Savory and delicious, this mouthwatering Gumbo Recipe comes filled with chicken, Andouille sausage, and seafood and brings all the flavors of New Orleans home cooking right to your dinner table.
Chicken, Sausage and Seafood Gumbo
Hearty, delicious, and packed full of amazing and well- seasoned ingredients, this Gumbo has officially taken place as one of my top five favorite recipes (right up there with my Jambalaya Recipe). In this version, I decided to combine all the essentials – seafood, chicken, and spicy Andouille sausage – to make the very best Gumbo recipe.
Before getting started on this recipe I encourage you to read through the ingredient list and the post. Yes, the whole thing.
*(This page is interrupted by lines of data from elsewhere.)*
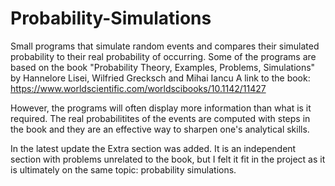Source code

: # Probability-Simulations
Small programs that simulate random events and compares their simulated probability to their real probability of occurring.
Some of the programs are based on the book "Probability Theory, Examples, Problems, Simulations" by  Hannelore Lisei, Wilfried Grecksch and Mihai Iancu
A link to the book: https://www.worldscientific.com/worldscibooks/10.1142/11427

However, the programs will often display more information than what is it required. The real probabilitites of the events are computed with steps in the book
and they are an effective way to sharpen one's analytical skills.

In the latest update the Extra section was added. It is an independent section with problems unrelated to the book, but I felt it fit in the
project as it is ultimately on the same topic: probability simulations.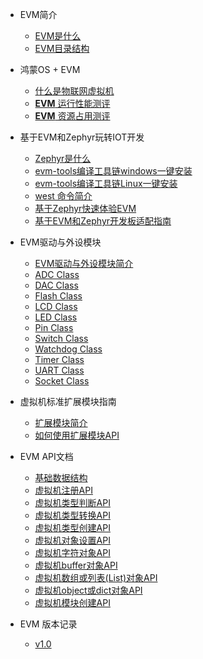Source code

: * EVM简介

  * [EVM是什么](zh-cn/evm_what.md)
  * [EVM目录结构](zh-cn/evm_architecture.md)

* 鸿蒙OS + EVM
  * [什么是物联网虚拟机](zh-cn/iot-virtual-machine.md)
  <!-- * [鸿蒙OS的js框架解读](zh-cn/evm_what.md) -->
  * [**EVM** 运行性能测评](zh-cn/evm_hmos_performance.md)
  * [**EVM** 资源占用测评 ](zh-cn/evm_hmos_flashsram.md)

* 基于EVM和Zephyr玩转IOT开发

  * [Zephyr是什么](zh-cn/zephyr.md)
  * [evm-tools编译工具链windows一键安装](zh-cn/evm_tools_windows.md)
  * [evm-tools编译工具链Linux一键安装](zh-cn/evm_tools_linux.md)
  * [west 命令简介](zh-cn/zephyr_west.md)
  * [基于Zephyr快速体验EVM](zh-cn/evm_zephyr.md)
  * [基于EVM和Zephyr开发板适配指南](zh-cn/evm_zephyr_boards.md)

* EVM驱动与外设模块
  * [EVM驱动与外设模块简介](zh-cn/evm_drivers_module.md)
  * [ADC Class](zh-cn/evm_class_adc.md)
  * [DAC Class](zh-cn/evm_class_dac.md)
  * [Flash Class](zh-cn/evm_class_flash.md)
  * [LCD Class](zh-cn/evm_class_lcd.md)
  * [LED Class](zh-cn/evm_class_led.md)
  * [Pin Class](zh-cn/evm_class_pin.md)
  <!-- * [RTC Class](zh-cn/evm_class_rtc.md) -->
  * [Switch Class](zh-cn/evm_class_switch.md)
  * [Watchdog Class](zh-cn/evm_class_watchdog.md)
  * [Timer Class](zh-cn/evm_class_timer.md)
  * [UART Class](zh-cn/evm_class_uart.md)
  * [Socket Class](zh-cn/evm_class_socket.md)

* 虚拟机标准扩展模块指南

  * [扩展模块简介](zh-cn/evm_module.md)
  * [如何使用扩展模块API](zh-cn/evm_module_api.md)

* EVM API文档

  * [基础数据结构](zh-cn/evm_data_structure.md)
  * [虚拟机注册API](zh-cn/evm_register_apis.md)
  * [虚拟机类型判断API](zh-cn/evm_basic_apis_is.md)
  * [虚拟机类型转换API](zh-cn/evm_basic_apis_2.md)
  * [虚拟机类型创建API](zh-cn/evm_basic_apis_mk.md)
  * [虚拟机对象设置API](zh-cn/evm_basic_apis_set.md)
  * [虚拟机字符对象API](zh-cn/evm_basic_apis_string.md)
  * [虚拟机buffer对象API](zh-cn/evm_basic_apis_buffer.md)
  * [虚拟机数组或列表(List)对象API](zh-cn/evm_basic_apis_list.md)
  * [虚拟机object或dict对象API](zh-cn/evm_basic_apis_dict.md)
  * [虚拟机模块创建API](zh-cn/evm_basic_apis_native.md)

* EVM 版本记录

  * [v1.0](zh-cn/evm_v1.0.md)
Ok, if you insist on skipping anything, skip the “What is Gumbo” section.
Here’s the thing, it’s is filled with tons of tips and tricks to get you the best tasting Gumbo recipe, too. Gumbo, a million time worth the time and energy, is not a recipe you should make if you are in a rush.
You will need at least three hours to make this recipe (properly), with much of that time spent actively stirring your roux (see below). So, pour a cup of coffee (or wine) and grab a friend (or your favorite movie) because this isn’t a recipe that should be rushed.
Good news? This Gumbo recipe makes a lot! Enough to feed a small party or your family for several days.
What is Gumbo?
The exact origin of what we have come to know as Gumbo is somewhat debated, but it is often used as a metaphor for the melting pot of cultures that have come to exist in southern Louisiana. A perfect combination of French, Spanish, indigenous tribes, African, Italian, and German culinary influence, it is known that people from each of these cultures lived together in a small area in the 18th and 19th centuries.
In order to keep the history lesson somewhat short (it’s lengthy), I’m only going to touch on the key points.
- New Orleans was established in 1718 and marked the beginning of the French colony of Louisiana. The French settlers worked together with native tribes to learn new cooking methods and identify edible indigenous plants.
- In 1719 slave ships began arriving in Louisiana. These ships were filled with rice and men who knew how to grow and cultivate this grain.
- Germans arrived 40 miles from New Orleans in 1721 and introduced the skill of sausage-making.
- The Spanish took control of Louisiana in 1762.
- The Spanish recruited 2000 people from the Canary Islands to relocate to the southern part of New Orleans. Skilled fisherman, these new Spanish settlers began supplying shrimp and crab to markets. These settlers also brought with them spices such as cayenne pepper and chili pepper.
- Between 1755-1795 nearly 3000 Acadian exiles (don’t worry, I won’t get into that history lesson) were granted permission to relocate to Louisiana. They became known as Cajuns, and relocated to areas south and west of New Orleans.
- Louisiana returned to France in 1800 and juice three years later, in 1803, was purchased by the United States.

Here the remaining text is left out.